8. Slide paper out of baking trays and transfer paper and cookies to wire racks to cool (they’ll be too soft to move individually).
MAKE AHEAD: Cookie dough can be made and rolled into balls 2 weeks ahead. Freeze on a baking sheet; transfer to resealable plastic bags. Let sit at room temperature 30 minutes before rolling in sugar then baking as directed.
Recipe adapted from: http://www.epicurious.com/recipes/food/views/chewy-molasses-cookies-51205630
Another trick Kenora learned from her mentor, Bosco Poon, and the lawyers, former police officers and techies she works with at Barclay, Benford & Friday (BB&F) is to always bring a packed lunch, a large container of drinking water and a thermos of hot beverage. You just never know when you’ll be stuck on a stakeout that lasts far longer than you expected or you’re out of town in the middle of nowhere and your stomach is growling.
One of the dishes in frequent rotation in her insulated lunch box is Kale Salad with lemon tahini dressing.
Simple and easy to make anytime. Because Kale is more like coarse romaine and doesn’t absorb liquid, a big batch can keep for several days. Most of the time she substituted chopped toasted whole almonds because they stay crisp for longer.
- 1 cup sliced or coarsely chopped almonds
- ⅓ cup freshly squeezed lemon juice (from 2 to 4 lemons), red wine or cider vinegar or seasoned rice vinegar
- 1/2 to 3/4 cup extra-virgin olive oil
- 1 teaspoon strong mustard (Dijon, etc.)
- 2 cloves peeled garlic
- A large bunch of washed kale leaves, thick ribs removed with a sharp knife or kitchen scissors
- 2 green onions, a shallot or small red onion sliced thinly
- ½ cup dried cranberries rehydrated in 1 cup of warm water
- Kosher salt and fresh ground pepper to taste
- Optional – halved cherry tomatoes, sugared pecan pieces, chopped radish, shredded carrot
- In a toaster oven or skillet, toast almonds until golden brown and fragrant. Set aside to cool.

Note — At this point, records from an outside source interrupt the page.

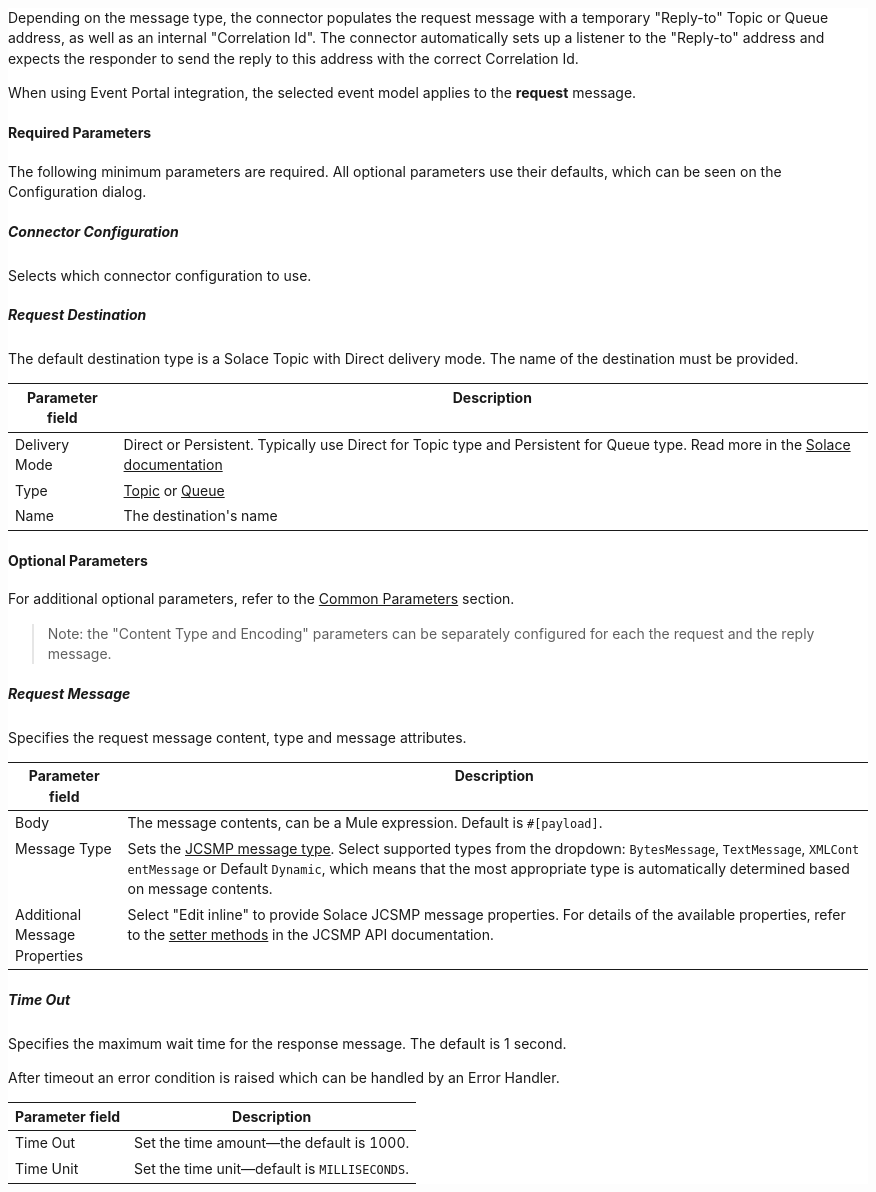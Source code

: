 Depending on the message type, the connector populates the request message with a temporary "Reply-to" Topic or Queue address, as well as an internal "Correlation Id". The connector automatically sets up a listener to the "Reply-to" address and expects the responder to send the reply to this address with the correct Correlation Id.

When using Event Portal integration, the selected event model applies to the **request** message.

#### Required Parameters

The following minimum parameters are required. All optional parameters use their defaults, which can be seen on the Configuration dialog.

##### Connector Configuration

Selects which connector configuration to use.

##### Request Destination

The default destination type is a Solace Topic with Direct delivery mode. The name of the destination must be provided.

| Parameter field | Description |
|---|---|
|Delivery Mode | Direct or Persistent. Typically use Direct for Topic type and Persistent for Queue type. Read more in the [Solace documentation](https://docs.solace.com/PubSub-Basics/Core-Concepts-Message-Delivery-Modes.htm) |
|Type | [Topic](https://docs.solace.com/PubSub-Basics/Understanding-Topics.htm) or [Queue](https://docs.solace.com/PubSub-Basics/Core-Concepts-Endpoints-Queues.htm) |
|Name | The destination's name |

#### Optional Parameters

For additional optional parameters, refer to the [Common Parameters](#common-parameters) section.

>Note: the "Content Type and Encoding" parameters can be separately configured for each the request and the reply message.

##### Request Message

Specifies the request message content, type and message attributes.

| Parameter field | Description |
|---|---|
|Body | The message contents, can be a Mule expression. Default is `#[payload]`. |
|Message Type | Sets the [JCSMP message type](https://docs.solace.com/Solace-PubSub-Messaging-APIs/API-Developer-Guide/Creating-Messages-1.htm?Highlight=Java%20API%20bytesmessage#Types). Select supported types from the dropdown: `BytesMessage`, `TextMessage`, `XMLContentMessage` or Default `Dynamic`, which means that the most appropriate type is automatically determined based on message contents. |
|Additional Message Properties | Select "Edit inline" to provide Solace JCSMP message properties. For details of the available properties, refer to the [setter methods](https://docs.solace.com/API-Developer-Online-Ref-Documentation/java/com/solacesystems/jcsmp/XMLMessage.html) in the JCSMP API documentation. |

##### Time Out

Specifies the maximum wait time for the response message. The default is 1 second.

After timeout an error condition is raised which can be handled by an Error Handler.

| Parameter field | Description |
|---|---|
|Time Out | Set the time amount—the default is 1000. |
|Time Unit | Set the time unit—default is `MILLISECONDS`. |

- In a tall container, combine lemon juice, garlic, oil, 1/2 teaspoon each salt and pepper and mustard. Whip with an immersion blender. Or you can use a blender or food processor if you’re doubling or tripling the recipe to have some on hand for later. The mixture should be thick. Taste and correct seasoning to suit your taste. If you like your dressings tart, add more lemon juice or vinegar.
- Working with a handful of leaves at a time, cut the kale into thin ribbons. You don’t have to be precise – just make sure the pieces are more or less bite-sized.
- Place chopped kale in a large bowl. Sprinkle with 1/2 teaspoon salt and 2 tablespoons of oil. Massage the kale with your fingers – the salt breaks up the tough fibers and the oil makes the process easier on your fingers.
- Add the onion, nuts and cranberries
- Pour half the dressing over the salad and mix together. Taste and add more flavor ingredients to suit whether you like it tart or sweet.
- If you need more dressing, add now and toss the ingredients to coat thoroughly.
- Serve immediately or store in a sealed container in the fridge for up to a week.
Variation: make a dressing with fresh lime juice, sesame oil, crushed fresh garlic, a lashing of fish oil and/or good soy sauce and season to taste. Instead of cranberries use mandarin orange slices, add cooked chick peas or edamame and chopped peanuts.